Convergence of Distributions to the Dirac Delta Distribution
Theorem1
Let’s assume that $f$ is a function satisfying $\int_{\mathbb{R}^{n}} f(\mathbf{x})d\mathbf{x}=1$. And let $f_{\epsilon}(\mathbf{x})=\dfrac{ 1 }{ \epsilon^{n} }f\left( \dfrac{\mathbf{x}}{\epsilon} \right)$. Then, the corresponding regular antifunction $T_{\epsilon}=T_{f_{\epsilon}}$ of $f$ weakly converges to the Dirac delta antifunction. That is, the following holds.
$$ \lim \limits_{\epsilon \to 0} T_{\epsilon}=\delta $$
Proof
Let $\tilde{f}(\mathbf{x})=f(-\mathbf{x})$. Then, the following holds.

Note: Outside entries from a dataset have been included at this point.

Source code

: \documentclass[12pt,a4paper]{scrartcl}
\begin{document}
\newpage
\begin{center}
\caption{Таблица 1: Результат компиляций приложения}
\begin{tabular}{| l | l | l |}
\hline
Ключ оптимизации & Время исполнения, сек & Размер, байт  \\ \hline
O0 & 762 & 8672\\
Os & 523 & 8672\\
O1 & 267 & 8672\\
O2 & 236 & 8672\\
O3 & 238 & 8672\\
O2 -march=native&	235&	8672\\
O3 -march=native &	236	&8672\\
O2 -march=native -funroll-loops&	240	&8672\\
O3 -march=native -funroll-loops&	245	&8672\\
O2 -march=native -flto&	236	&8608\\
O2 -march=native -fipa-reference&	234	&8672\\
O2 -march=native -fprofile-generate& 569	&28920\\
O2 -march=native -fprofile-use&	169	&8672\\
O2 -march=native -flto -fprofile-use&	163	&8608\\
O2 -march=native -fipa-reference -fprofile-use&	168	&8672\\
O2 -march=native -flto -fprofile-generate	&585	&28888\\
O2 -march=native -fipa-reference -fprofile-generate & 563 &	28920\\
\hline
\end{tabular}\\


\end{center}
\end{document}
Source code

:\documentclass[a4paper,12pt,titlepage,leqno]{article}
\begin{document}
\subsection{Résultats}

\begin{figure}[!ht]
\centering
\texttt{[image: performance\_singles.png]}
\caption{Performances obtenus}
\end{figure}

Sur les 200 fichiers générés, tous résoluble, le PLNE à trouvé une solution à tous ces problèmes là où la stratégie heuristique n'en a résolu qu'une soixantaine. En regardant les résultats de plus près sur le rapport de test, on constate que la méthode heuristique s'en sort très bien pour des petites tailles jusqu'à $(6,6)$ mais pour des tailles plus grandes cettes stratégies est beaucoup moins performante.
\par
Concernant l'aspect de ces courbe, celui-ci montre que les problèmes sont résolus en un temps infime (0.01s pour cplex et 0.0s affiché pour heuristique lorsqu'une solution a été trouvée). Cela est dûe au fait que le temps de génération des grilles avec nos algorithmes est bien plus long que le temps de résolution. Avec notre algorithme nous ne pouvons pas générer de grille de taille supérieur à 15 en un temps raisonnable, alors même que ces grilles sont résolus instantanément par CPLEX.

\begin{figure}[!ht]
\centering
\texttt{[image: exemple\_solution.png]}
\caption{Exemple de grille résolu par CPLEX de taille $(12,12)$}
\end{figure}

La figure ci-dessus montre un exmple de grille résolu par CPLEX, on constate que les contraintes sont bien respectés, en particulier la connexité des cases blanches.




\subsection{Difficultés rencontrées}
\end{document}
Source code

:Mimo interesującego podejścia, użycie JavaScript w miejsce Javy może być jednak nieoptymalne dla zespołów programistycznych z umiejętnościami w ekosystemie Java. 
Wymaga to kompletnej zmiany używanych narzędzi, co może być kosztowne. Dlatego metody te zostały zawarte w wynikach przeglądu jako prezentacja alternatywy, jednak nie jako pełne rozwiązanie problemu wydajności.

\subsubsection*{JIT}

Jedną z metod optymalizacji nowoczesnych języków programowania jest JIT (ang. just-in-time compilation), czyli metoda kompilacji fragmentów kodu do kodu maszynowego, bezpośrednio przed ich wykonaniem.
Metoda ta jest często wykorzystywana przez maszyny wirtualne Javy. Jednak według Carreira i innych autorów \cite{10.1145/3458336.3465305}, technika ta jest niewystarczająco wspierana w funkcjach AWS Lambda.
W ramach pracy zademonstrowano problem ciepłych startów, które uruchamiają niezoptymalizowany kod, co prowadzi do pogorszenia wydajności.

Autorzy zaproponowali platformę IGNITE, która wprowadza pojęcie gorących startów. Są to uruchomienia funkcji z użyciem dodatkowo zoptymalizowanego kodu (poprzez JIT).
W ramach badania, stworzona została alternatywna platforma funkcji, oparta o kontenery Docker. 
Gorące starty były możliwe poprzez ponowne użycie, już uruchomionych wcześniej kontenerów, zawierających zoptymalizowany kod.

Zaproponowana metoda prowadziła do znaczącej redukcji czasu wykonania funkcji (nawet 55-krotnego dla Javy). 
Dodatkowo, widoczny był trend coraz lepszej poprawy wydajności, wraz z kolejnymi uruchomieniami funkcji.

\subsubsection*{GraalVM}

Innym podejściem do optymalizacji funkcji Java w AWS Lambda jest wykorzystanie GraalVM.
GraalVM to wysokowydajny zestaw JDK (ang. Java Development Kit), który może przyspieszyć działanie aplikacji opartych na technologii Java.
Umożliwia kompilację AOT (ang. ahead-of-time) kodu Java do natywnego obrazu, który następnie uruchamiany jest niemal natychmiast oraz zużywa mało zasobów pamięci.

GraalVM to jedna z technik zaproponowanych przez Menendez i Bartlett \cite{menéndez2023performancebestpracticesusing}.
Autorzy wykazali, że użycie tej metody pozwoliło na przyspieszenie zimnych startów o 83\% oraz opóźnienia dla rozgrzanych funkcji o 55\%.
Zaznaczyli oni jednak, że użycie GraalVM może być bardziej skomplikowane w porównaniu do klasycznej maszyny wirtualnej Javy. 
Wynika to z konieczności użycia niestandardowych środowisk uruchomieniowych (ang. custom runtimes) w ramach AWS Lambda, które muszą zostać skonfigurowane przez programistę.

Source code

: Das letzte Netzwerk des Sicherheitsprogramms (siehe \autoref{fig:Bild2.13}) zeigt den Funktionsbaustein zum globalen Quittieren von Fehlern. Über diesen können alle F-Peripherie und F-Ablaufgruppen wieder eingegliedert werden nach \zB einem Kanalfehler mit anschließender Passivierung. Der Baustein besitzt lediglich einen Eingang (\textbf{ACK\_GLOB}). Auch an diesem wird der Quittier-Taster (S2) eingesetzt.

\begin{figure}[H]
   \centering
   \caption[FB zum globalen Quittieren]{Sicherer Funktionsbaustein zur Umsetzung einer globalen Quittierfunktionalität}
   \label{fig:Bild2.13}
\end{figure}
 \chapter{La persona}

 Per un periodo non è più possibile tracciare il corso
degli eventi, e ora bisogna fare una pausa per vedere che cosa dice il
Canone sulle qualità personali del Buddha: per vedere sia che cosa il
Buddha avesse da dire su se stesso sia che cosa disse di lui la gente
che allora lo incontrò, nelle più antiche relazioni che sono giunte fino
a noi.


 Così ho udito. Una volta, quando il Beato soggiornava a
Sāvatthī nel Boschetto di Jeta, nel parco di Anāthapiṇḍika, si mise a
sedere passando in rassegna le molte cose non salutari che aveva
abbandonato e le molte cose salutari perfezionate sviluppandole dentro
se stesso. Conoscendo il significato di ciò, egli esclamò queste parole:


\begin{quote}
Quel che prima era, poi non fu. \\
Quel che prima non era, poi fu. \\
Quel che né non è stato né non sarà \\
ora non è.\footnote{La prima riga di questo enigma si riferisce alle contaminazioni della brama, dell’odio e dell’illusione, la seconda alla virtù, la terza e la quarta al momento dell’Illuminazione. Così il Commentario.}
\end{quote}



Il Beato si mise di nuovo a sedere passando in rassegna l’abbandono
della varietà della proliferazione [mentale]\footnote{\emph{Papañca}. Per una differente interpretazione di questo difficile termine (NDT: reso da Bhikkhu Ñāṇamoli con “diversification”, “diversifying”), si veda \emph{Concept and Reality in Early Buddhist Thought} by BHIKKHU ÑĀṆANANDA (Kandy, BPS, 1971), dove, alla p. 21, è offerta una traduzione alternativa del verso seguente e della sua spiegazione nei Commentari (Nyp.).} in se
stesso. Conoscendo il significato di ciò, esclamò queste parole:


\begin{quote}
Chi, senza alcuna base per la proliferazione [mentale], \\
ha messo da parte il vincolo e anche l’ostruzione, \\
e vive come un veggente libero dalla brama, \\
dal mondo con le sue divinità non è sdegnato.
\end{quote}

$$ \tilde{f_{\epsilon}}(\mathbf{x})=\frac{1}{\epsilon}f\left( -\frac{\mathbf{x}}{\epsilon} \right) \quad \text{and} \quad \int_{\mathbb{R}^{n}}\tilde{f_{\epsilon}}d\mathbf{x}=1 $$
Furthermore, the test function $\phi$ is a continuous function with a compact support and therefore is bounded. Thus, according to the convolution convergence theorem, the following holds.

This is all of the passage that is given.